As newsrooms shrank during and since the last recession and readers turned to their phones for news, coverage skewed toward what was easy, cheap and popular.

There's been a lot of hand-wringing in the journalism trade press recently about why people are tuning out the news. Popular theories involve our president, Mark Zuckerberg and, of course, the Russians.

But I found an uncomfortable alternative explanation at an unlikely venue. During a raucous "Holiday Ordeal" show at Portland's Aladdin Theater at the close of 2017, Storm Large confessed that she finds it hard to follow headlines these days.

"It's like a bummer gun aimed right at your face," she said, pointing a pair of imaginary pistols at her head. "Pew! Pew! Pew!"

As usual, the popular Oregon performer was pitch perfect.

As newsrooms shrank during and since the last recession and readers turned to their phones for news, coverage skewed toward what was easy, cheap and popular.

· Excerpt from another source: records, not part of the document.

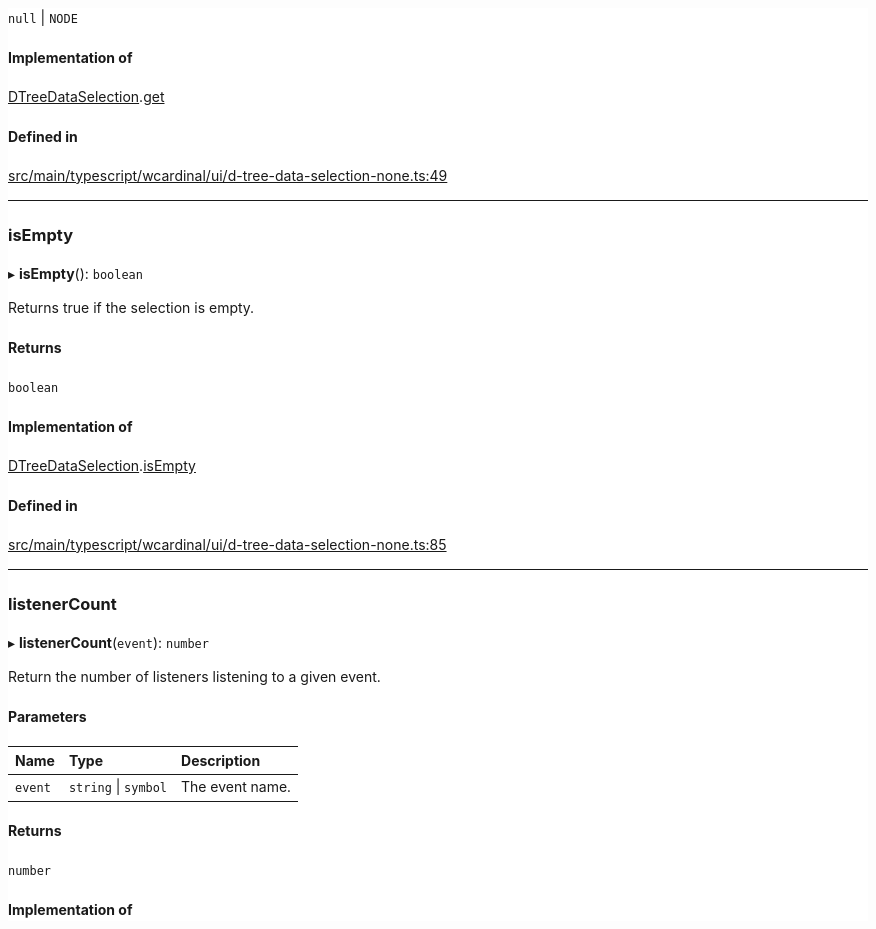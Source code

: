 ``null`` \| `NODE`

#### Implementation of

[DTreeDataSelection](../interfaces/DTreeDataSelection.md).[get](../interfaces/DTreeDataSelection.md#get)

#### Defined in

[src/main/typescript/wcardinal/ui/d-tree-data-selection-none.ts:49](https://github.com/winter-cardinal/winter-cardinal-ui/blob/v0.155.0/src/main/typescript/wcardinal/ui/d-tree-data-selection-none.ts#L49)

___

### isEmpty

▸ **isEmpty**(): `boolean`

Returns true if the selection is empty.

#### Returns

`boolean`

#### Implementation of

[DTreeDataSelection](../interfaces/DTreeDataSelection.md).[isEmpty](../interfaces/DTreeDataSelection.md#isempty)

#### Defined in

[src/main/typescript/wcardinal/ui/d-tree-data-selection-none.ts:85](https://github.com/winter-cardinal/winter-cardinal-ui/blob/v0.155.0/src/main/typescript/wcardinal/ui/d-tree-data-selection-none.ts#L85)

___

### listenerCount

▸ **listenerCount**(`event`): `number`

Return the number of listeners listening to a given event.

#### Parameters

| Name | Type | Description |
| :------ | :------ | :------ |
| `event` | `string` \| `symbol` | The event name. |

#### Returns

`number`

#### Implementation of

An April 2016 study by The Tow Center for Digital Journalism offered this sobering observation: "In a journalistic environment where the mantra 'if it bleeds, it leads' continues to resonate — and is amplified ever more by the clickbait web — there is a professional bias in favor of reporting on violence, crime, police brutality, and other negative tropes."

The study noted an apparent paradox. Although consumers say they don't like "negative" news, they read it. In a media world where success is measured by clicks, mug shots are the new jail bait. And, you, dear readers, take it every time.

So, a year ago I might have pushed back on Storm Large's critique. As journalists, it's our job to point out problems. If we don't shine a spotlight on the harsh realities of the world, who will? If you want to get mad at someone, Storm, aim that bummer gun at the bums we write about or the bums who click on those bloody stories. But don't shoot the messengers; we're just doing our jobs.

In the past several months, however, I've come to see that we messengers are part of the problem — and, thankfully, that there's a fix.

To be honest, when I first heard about "solutions journalism" I was skeptical. It sounded to me like some fuzzy feel-good trend. At a time when Oregon has lost many of its best journalistic watchdogs, the last thing we need is newsrooms full of lap dogs.

But that's not the tonic that the folks at the Solutions Journalism Network (SJN) are peddling.

Their point is that journalists, from the Washington Post to the Sandy Post, consistently do an amazing job of providing independent, objective reporting on societal problems, from broken systems to corrupt individuals, on issues ranging from global warming to suburban homelessness.

What we don't do as well is report how people respond to those problems, leaving readers like Storm feeling depressed.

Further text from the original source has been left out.